Alix, responsable logistique de Recyclivre anime la « journée immersion » de Floriane et Patricia, deux jeunes recrues du marketing pour les antennes nantaise et madrilène : indispensable découverte de la logistique avant de retourner dans les bureaux. Sur place, Recyclivre sous-traite depuis 2009 la gestion de son unique entrepôt à Log’Ins, société qui embauche 90 salariés reconnus handicapés pour s’occuper de la réception et de l’envoi des livres1

Recyclivre se veut la plus grande plateforme en ligne française de vente de livres d’occasion. Lancée en 2008 par le trader David Lorrain, elle ambitionne d’« éviter de jeter les livres à la poubelle » en leur donnant une « seconde vie » limitant de fait « l’impact de nos lectures sur l’environnement », faisant immanquablement de nous des « consomm’acteurs » engagés dans une « démarche solidaire et écologique !2 »

Une entreprise intègre

Le fonctionnement est simple. Vos étagères sont encombrées par une redoutable collection de livres d’Henri Troyat, de Gilbert Cesbron et de Max Gallo dont vous ne savez que faire. Vous contactez Recyclivre qui a l’avantage de se rendre à votre domicile (en véhicule électrique), si vous êtes proche de Paris ou de l’une des six métropoles où elle a une antenne (Lyon, Bordeaux, Toulouse, Nantes, Strasbourg, Lille).

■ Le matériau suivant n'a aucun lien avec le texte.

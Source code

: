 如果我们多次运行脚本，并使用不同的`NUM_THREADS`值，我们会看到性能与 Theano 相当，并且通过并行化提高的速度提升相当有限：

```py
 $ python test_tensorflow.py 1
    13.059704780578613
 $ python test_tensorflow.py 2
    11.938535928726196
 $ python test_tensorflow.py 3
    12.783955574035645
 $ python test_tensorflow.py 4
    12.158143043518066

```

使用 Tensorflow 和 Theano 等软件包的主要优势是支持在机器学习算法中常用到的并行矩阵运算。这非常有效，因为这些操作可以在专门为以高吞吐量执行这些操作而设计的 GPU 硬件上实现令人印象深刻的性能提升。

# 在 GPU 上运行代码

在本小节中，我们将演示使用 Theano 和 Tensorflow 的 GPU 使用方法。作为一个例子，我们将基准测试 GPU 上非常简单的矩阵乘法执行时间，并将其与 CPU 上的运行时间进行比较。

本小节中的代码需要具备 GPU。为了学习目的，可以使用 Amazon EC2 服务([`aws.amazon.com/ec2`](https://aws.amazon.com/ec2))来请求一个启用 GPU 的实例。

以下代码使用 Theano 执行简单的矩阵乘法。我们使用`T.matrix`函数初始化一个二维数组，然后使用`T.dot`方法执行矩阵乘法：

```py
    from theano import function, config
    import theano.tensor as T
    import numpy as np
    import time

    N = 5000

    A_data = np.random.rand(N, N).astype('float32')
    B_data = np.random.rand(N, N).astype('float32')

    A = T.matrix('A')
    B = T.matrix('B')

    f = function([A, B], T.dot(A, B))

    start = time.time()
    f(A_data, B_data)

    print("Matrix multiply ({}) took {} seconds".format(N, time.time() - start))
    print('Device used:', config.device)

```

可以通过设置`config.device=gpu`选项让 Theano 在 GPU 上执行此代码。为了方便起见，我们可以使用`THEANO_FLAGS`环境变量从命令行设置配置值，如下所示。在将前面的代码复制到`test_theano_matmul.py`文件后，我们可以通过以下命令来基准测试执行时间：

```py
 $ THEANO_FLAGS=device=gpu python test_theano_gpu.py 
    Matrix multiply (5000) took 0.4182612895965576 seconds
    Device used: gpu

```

Sur place, les agents feront le tri entre le grain – qui partira rejoindre l’entrepôt de Villabé – et l’ivraie que vous garderez sur les bras. Si vous êtes rural, aucun problème : vous pourrez apporter les ouvrages dans l’un des 1 500 points de récupération qui maillent le pays (recycleries, ressourceries, associations de quartier, Emmaüs, etc.) et qui les acheminera à la société de revente. Dernière possibilité : vous envoyez par la Poste (aux frais du revendeur) les ouvrages directement à Villabé3.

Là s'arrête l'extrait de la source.